Songs like "Pretending To Care" and "Lost Horizon" are suprisingly lush and gorgeous considering this is all coming from one man's voice (albeit processed and meticulously layered). Both are extraordinarily good songs.

There's plenty of quirkier, lighthearted moments too - "Hodja" ('covered' by John Stamos et al on an early episode of "Full House"), a cover of The Spinners' "Mighty Love", and "Something To Fall Back On". The latter, as many other reviewers have said, is the ultimate 'hit that never was'. Although many Todd songs fall under that category, "Something.." is just *insanely* catchy and fun sounding.

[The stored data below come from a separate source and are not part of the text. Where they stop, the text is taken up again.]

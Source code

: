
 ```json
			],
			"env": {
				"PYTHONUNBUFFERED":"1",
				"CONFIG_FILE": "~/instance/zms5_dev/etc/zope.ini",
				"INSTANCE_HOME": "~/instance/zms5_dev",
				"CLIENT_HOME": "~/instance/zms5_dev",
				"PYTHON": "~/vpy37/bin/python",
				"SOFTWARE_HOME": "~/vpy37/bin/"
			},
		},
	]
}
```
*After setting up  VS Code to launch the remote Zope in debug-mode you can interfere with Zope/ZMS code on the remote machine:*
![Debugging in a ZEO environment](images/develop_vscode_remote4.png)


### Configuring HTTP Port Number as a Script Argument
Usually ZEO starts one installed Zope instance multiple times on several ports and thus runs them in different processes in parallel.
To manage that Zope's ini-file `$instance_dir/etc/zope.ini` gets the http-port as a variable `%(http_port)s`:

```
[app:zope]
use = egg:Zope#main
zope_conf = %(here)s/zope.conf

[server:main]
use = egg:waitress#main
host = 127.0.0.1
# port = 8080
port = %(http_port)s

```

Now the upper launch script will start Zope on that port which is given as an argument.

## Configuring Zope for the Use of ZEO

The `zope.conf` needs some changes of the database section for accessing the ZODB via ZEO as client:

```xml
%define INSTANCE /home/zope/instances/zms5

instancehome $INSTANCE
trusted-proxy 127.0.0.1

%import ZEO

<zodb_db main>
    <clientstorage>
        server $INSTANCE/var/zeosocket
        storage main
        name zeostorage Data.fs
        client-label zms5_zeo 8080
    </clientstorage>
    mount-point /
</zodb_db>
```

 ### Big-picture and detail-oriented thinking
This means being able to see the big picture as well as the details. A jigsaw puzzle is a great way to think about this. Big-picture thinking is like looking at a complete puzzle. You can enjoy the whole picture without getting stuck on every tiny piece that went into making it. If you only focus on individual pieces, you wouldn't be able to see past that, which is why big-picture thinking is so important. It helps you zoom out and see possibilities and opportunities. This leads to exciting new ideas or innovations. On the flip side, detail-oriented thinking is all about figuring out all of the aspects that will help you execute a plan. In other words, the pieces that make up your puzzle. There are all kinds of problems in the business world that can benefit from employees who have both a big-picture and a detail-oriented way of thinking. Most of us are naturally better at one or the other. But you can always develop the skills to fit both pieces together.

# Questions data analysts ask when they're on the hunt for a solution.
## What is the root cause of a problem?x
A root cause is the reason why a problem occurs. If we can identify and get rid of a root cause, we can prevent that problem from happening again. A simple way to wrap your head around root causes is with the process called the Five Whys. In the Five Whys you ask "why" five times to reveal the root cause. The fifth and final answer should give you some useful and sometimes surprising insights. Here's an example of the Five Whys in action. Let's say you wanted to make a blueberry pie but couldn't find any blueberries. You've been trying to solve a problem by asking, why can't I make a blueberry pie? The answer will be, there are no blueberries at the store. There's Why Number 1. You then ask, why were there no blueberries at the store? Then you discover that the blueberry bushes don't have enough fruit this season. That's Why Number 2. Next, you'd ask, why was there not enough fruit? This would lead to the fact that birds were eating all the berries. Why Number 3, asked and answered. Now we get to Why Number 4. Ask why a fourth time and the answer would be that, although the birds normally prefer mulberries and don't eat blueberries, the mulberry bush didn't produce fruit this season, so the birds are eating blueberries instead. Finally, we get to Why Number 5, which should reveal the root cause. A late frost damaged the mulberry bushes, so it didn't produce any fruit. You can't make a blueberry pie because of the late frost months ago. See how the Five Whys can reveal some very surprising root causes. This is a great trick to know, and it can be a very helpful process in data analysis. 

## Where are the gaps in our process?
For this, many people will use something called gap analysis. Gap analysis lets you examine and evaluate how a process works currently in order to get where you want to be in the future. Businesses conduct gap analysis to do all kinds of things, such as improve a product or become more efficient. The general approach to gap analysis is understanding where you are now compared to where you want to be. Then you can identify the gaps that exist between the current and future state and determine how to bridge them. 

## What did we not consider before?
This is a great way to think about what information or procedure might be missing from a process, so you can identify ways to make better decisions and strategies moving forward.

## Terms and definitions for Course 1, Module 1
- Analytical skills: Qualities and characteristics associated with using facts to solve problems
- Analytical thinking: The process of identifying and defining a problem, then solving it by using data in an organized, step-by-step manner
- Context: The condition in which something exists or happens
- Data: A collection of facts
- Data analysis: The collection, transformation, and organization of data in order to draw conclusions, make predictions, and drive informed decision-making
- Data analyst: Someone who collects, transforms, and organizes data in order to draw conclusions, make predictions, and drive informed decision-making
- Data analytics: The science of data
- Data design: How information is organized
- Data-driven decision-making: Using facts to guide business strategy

Other highlights include "Johnee Jingo" (which sounds like an old protest song), the mysterious, majestic opener "Blue Orpheus", the frightening "Lockjaw" (Which manages to be 10x weirder than anything from "A Wizard a True Star" and "Todd"), and "Honest Work", which is a cappella in the truest sense (no processing at all - just Todd's regular voice).

It's ambitious, fascinating, strange, catchy, and many other adjectives. Don't be scared off by the gimmick, because it's really one of Todd's more accessible releases.

And what a trailblazer! 20 years later, Bjork does the same thing with "Medulla" (which I also highly recommend).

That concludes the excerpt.